Use it at your own risk!

Consider yourself lucky if it serves any accessible and well-formatted content on the web and always be aware you could miss something: you can’t expect seeing colors on a black and white TV.

Internet Explorer 7 is a bit better, and 8 is a bit better again, although it’s compatibility setting is a big lie. Designers don’t design websites for browsers, they program following rules and  according to international webstandards. Unfortunately sometimes (=always in case of Internet Explorer)) you have to patch a site to work well in browsers. Historically Internet Explorer doesn’t comply to those web-standards.

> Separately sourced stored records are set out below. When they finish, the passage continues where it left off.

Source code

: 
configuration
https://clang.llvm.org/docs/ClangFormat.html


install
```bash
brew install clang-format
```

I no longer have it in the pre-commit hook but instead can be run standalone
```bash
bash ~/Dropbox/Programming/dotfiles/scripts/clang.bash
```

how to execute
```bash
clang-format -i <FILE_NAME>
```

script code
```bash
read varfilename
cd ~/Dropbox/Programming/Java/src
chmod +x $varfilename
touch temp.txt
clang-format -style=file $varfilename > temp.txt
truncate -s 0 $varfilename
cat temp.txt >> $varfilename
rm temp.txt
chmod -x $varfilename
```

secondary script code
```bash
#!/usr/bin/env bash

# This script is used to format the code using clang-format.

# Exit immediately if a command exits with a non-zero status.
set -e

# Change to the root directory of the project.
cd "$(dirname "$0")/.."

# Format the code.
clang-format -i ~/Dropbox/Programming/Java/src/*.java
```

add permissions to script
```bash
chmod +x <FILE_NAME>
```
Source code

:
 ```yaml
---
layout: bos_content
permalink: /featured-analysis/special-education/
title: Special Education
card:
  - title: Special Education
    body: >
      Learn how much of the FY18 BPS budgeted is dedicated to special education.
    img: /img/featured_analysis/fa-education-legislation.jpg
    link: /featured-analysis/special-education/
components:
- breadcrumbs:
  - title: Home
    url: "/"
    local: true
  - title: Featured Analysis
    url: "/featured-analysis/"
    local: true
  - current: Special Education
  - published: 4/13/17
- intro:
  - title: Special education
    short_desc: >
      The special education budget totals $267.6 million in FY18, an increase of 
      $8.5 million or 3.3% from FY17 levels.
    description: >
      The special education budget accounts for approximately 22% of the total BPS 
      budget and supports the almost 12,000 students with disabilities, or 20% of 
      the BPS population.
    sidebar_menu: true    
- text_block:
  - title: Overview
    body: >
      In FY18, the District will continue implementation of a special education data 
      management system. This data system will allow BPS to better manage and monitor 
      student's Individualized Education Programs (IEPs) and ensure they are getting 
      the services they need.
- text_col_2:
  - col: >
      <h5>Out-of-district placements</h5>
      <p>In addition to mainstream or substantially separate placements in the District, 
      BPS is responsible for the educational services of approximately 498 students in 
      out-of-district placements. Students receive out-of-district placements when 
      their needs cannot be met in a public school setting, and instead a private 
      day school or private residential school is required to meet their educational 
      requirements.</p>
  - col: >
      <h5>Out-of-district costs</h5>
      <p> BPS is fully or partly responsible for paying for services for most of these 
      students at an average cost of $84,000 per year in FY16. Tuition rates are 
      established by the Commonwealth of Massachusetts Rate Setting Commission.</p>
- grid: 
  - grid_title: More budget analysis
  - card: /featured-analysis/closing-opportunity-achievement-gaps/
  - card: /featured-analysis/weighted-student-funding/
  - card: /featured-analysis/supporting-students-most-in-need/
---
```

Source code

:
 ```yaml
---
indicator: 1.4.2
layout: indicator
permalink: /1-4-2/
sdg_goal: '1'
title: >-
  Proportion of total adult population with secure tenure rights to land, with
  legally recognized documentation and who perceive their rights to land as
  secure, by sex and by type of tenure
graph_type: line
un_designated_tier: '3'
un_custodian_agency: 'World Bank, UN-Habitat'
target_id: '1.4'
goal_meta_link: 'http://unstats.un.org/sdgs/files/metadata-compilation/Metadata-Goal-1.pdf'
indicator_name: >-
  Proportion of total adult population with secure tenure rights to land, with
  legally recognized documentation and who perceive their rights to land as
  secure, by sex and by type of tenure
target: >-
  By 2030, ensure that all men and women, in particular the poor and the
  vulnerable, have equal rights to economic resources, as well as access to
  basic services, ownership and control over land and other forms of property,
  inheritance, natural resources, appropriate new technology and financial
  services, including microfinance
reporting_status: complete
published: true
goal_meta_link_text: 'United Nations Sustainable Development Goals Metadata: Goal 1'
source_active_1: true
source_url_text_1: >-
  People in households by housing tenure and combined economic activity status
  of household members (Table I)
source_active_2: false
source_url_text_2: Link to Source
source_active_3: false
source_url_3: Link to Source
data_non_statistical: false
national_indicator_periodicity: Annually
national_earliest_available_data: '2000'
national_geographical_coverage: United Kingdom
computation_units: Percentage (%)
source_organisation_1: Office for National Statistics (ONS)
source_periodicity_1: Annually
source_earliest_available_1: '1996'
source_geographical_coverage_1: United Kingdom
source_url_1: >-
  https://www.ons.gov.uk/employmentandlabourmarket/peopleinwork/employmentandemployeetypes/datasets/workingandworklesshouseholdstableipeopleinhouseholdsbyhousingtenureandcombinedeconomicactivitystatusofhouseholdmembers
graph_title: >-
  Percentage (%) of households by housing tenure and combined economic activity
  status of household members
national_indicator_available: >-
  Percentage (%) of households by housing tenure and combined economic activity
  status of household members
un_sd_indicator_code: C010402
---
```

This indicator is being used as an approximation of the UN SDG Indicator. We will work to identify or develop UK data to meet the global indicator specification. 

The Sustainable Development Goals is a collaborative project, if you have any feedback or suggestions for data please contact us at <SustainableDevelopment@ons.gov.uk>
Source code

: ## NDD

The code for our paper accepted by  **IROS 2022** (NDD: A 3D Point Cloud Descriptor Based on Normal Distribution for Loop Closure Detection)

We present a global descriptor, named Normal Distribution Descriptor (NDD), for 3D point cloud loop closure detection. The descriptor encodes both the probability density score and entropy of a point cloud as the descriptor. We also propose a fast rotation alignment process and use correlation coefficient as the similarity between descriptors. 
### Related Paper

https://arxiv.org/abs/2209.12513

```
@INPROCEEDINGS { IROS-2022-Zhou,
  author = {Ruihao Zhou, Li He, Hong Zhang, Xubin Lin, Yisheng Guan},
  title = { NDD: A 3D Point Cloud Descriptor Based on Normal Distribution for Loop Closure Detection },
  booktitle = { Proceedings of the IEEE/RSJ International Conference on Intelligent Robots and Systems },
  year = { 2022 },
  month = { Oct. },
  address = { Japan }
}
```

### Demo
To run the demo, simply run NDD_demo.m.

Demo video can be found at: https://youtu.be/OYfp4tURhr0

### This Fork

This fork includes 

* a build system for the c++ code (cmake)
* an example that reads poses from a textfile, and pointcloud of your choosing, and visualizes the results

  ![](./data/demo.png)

IMHO the costs of website-design is raised by approximately 50% due to weak standards support by Internet Explorer. I guess that worldwide loss is bigger than the cost of the financial crises in autumn 2009. Billions of euros.

Compare it with an added translation in Microsofts gibberish of several pages to every plain English written book, magazine or newspaper. Nobody wants that, but on the web it’s a fact.

Microsoft is selling an Operating System, they don’t like advanced web-applications: it makes their core business obsolete. So they try to slowdown innovation. And they try to push proprietary standards as Video-encoding techniques and Silverlight: we can use it only if we pay Microsoft and buy their software.

You wonder why sensible people are using Explorer at all. Probably they’re ignorant. It’s simply pre-installed. The same reason the crisis hit that hard: My bank offered me a mortgage, I thought I could trust my bank. Well, they make money and we pay the bill.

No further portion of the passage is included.